[Saved entries]
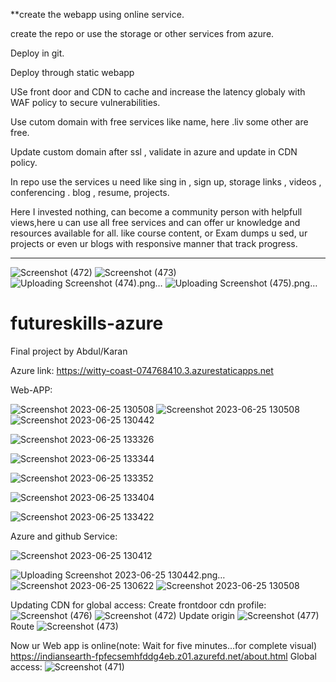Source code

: **create the webapp using online service.


create the repo or use the storage or other  services from azure.


Deploy in git.


Deploy through static webapp


USe front door and CDN to cache and increase the latency globaly with WAF policy to secure vulnerabilities.


Use cutom domain with free services like name, here .liv some other are free.


Update custom domain after ssl , validate in azure and update in CDN policy.


In repo use the services u need like sing in , sign up, storage links , videos , conferencing . blog , resume, projects.


Here I invested nothing, can become a community person with helpfull views,here u can use all free services and can offer ur knowledge and resources available for all. like course content, or Exam dumps u sed, ur projects or even ur blogs with responsive manner that track progress. 
******




![Screenshot (472)](https://github.com/Cloud-Tech-NIT/futureskills-azure/assets/84670814/86ce4227-2daf-4f43-a968-bac8a0dc8136)
![Screenshot (473)](https://github.com/Cloud-Tech-NIT/futureskills-azure/assets/84670814/385573b8-3227-4040-bc2a-21e1763dc301)
![Uploading Screenshot (474).png…]()
![Uploading Screenshot (475).png…]()
# futureskills-azure
Final project by Abdul/Karan

Azure link: https://witty-coast-074768410.3.azurestaticapps.net


Web-APP:




![Screenshot 2023-06-25 130508](https://github.com/Cloud-Tech-NIT/futureskills-azure/assets/84670814/62908e45-2776-4b33-9918-15bd64676b37)
![Screenshot 2023-06-25 130508](https://github.com/Cloud-Tech-NIT/futureskills-azure/assets/84670814/6a02a5ae-9d26-4e86-ab82-e4fca940ff4c)
![Screenshot 2023-06-25 130442](https://github.com/Cloud-Tech-NIT/futureskills-azure/assets/84670814/0d3b8d59-8047-4601-8dc5-becf8a6ff113)

![Screenshot 2023-06-25 133326](https://github.com/Cloud-Tech-NIT/futureskills-azure/assets/84670814/d9cc5d58-bd85-461e-9208-4363073462e3)


![Screenshot 2023-06-25 133344](https://github.com/Cloud-Tech-NIT/futureskills-azure/assets/84670814/0cc17b2d-3188-44b7-96dc-ef5624aad4e3)

![Screenshot 2023-06-25 133352](https://github.com/Cloud-Tech-NIT/futureskills-azure/assets/84670814/5e88bc68-abb8-436f-9440-37fcb6b1c73a)

![Screenshot 2023-06-25 133404](https://github.com/Cloud-Tech-NIT/futureskills-azure/assets/84670814/5daa2de5-4cbf-437a-b84b-fa8888548712)

![Screenshot 2023-06-25 133422](https://github.com/Cloud-Tech-NIT/futureskills-azure/assets/84670814/d009fda8-8a7f-410f-812e-4617dc9c50e7)

Azure and github Service:

![Screenshot 2023-06-25 130412](https://github.com/Cloud-Tech-NIT/futureskills-azure/assets/84670814/5926b1ac-289d-42e5-a73a-f0e7af46572a)

![Uploading Screenshot 2023-06-25 130442.png…]()
![Screenshot 2023-06-25 130622](https://github.com/Cloud-Tech-NIT/futureskills-azure/assets/84670814/9085f096-f8f2-41c3-9c04-03ee96eab54f)
![Screenshot 2023-06-25 130508](https://github.com/Cloud-Tech-NIT/futureskills-azure/assets/84670814/bd4f8848-c448-4e49-aae6-e6e34babe686)


Updating CDN for global access:
Create frontdoor cdn profile:
![Screenshot (476)](https://github.com/Cloud-Tech-NIT/futureskills-azure/assets/84670814/cf8008f5-4a18-4199-b741-5b5010152571)
![Screenshot (472)](https://github.com/Cloud-Tech-NIT/futureskills-azure/assets/84670814/1e1e3c24-5769-4604-a571-9599d70858a0)
Update origin
![Screenshot (477)](https://github.com/Cloud-Tech-NIT/futureskills-azure/assets/84670814/8fdb05e3-d959-4f4a-88bb-7eee2f335419)
Route
![Screenshot (473)](https://github.com/Cloud-Tech-NIT/futureskills-azure/assets/84670814/d27c03db-1be6-441e-bacd-379f751729b7)

Now ur Web app is online(note: Wait for five minutes...for complete visual)
https://indiansearth-fpfecsemhfddg4eb.z01.azurefd.net/about.html 
Global access:
![Screenshot (471)](https://github.com/Cloud-Tech-NIT/futureskills-azure/assets/84670814/86253642-71fa-4a81-9f6a-f79961987eae)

◆ **TASK STATEMENT**
Set down every record exactly, without the pictures.

◆ **RESPONSE BOX**
Source code

: **create the webapp using online service.


create the repo or use the storage or other  services from azure.


Deploy in git.


Deploy through static webapp


USe front door and CDN to cache and increase the latency globaly with WAF policy to secure vulnerabilities.


Use cutom domain with free services like name, here .liv some other are free.


Update custom domain after ssl , validate in azure and update in CDN policy.


In repo use the services u need like sing in , sign up, storage links , videos , conferencing . blog , resume, projects.


Here I invested nothing, can become a community person with helpfull views,here u can use all free services and can offer ur knowledge and resources available for all. like course content, or Exam dumps u sed, ur projects or even ur blogs with responsive manner that track progress. 
******




![Screenshot (472)](https://github.com/Cloud-Tech-NIT/futureskills-azure/assets/84670814/86ce4227-2daf-4f43-a968-bac8a0dc8136)
![Screenshot (473)](https://github.com/Cloud-Tech-NIT/futureskills-azure/assets/84670814/385573b8-3227-4040-bc2a-21e1763dc301)
![Uploading Screenshot (474).png…]()
![Uploading Screenshot (475).png…]()
# futureskills-azure
Final project by Abdul/Karan

Azure link: https://witty-coast-074768410.3.azurestaticapps.net


Web-APP:




![Screenshot 2023-06-25 130508](https://github.com/Cloud-Tech-NIT/futureskills-azure/assets/84670814/62908e45-2776-4b33-9918-15bd64676b37)
![Screenshot 2023-06-25 130508](https://github.com/Cloud-Tech-NIT/futureskills-azure/assets/84670814/6a02a5ae-9d26-4e86-ab82-e4fca940ff4c)
![Screenshot 2023-06-25 130442](https://github.com/Cloud-Tech-NIT/futureskills-azure/assets/84670814/0d3b8d59-8047-4601-8dc5-becf8a6ff113)

![Screenshot 2023-06-25 133326](https://github.com/Cloud-Tech-NIT/futureskills-azure/assets/84670814/d9cc5d58-bd85-461e-9208-4363073462e3)


![Screenshot 2023-06-25 133344](https://github.com/Cloud-Tech-NIT/futureskills-azure/assets/84670814/0cc17b2d-3188-44b7-96dc-ef5624aad4e3)

![Screenshot 2023-06-25 133352](https://github.com/Cloud-Tech-NIT/futureskills-azure/assets/84670814/5e88bc68-abb8-436f-9440-37fcb6b1c73a)

![Screenshot 2023-06-25 133404](https://github.com/Cloud-Tech-NIT/futureskills-azure/assets/84670814/5daa2de5-4cbf-437a-b84b-fa8888548712)

![Screenshot 2023-06-25 133422](https://github.com/Cloud-Tech-NIT/futureskills-azure/assets/84670814/d009fda8-8a7f-410f-812e-4617dc9c50e7)

Azure and github Service:

![Screenshot 2023-06-25 130412](https://github.com/Cloud-Tech-NIT/futureskills-azure/assets/84670814/5926b1ac-289d-42e5-a73a-f0e7af46572a)

![Uploading Screenshot 2023-06-25 130442.png…]()
![Screenshot 2023-06-25 130622](https://github.com/Cloud-Tech-NIT/futureskills-azure/assets/84670814/9085f096-f8f2-41c3-9c04-03ee96eab54f)
![Screenshot 2023-06-25 130508](https://github.com/Cloud-Tech-NIT/futureskills-azure/assets/84670814/bd4f8848-c448-4e49-aae6-e6e34babe686)


Updating CDN for global access:
Create frontdoor cdn profile:
![Screenshot (476)](https://github.com/Cloud-Tech-NIT/futureskills-azure/assets/84670814/cf8008f5-4a18-4199-b741-5b5010152571)
![Screenshot (472)](https://github.com/Cloud-Tech-NIT/futureskills-azure/assets/84670814/1e1e3c24-5769-4604-a571-9599d70858a0)
Update origin
![Screenshot (477)](https://github.com/Cloud-Tech-NIT/futureskills-azure/assets/84670814/8fdb05e3-d959-4f4a-88bb-7eee2f335419)
Route
![Screenshot (473)](https://github.com/Cloud-Tech-NIT/futureskills-azure/assets/84670814/d27c03db-1be6-441e-bacd-379f751729b7)

Now ur Web app is online(note: Wait for five minutes...for complete visual)
https://indiansearth-fpfecsemhfddg4eb.z01.azurefd.net/about.html 
Global access:
![Screenshot (471)](https://github.com/Cloud-Tech-NIT/futureskills-azure/assets/84670814/86253642-71fa-4a81-9f6a-f79961987eae)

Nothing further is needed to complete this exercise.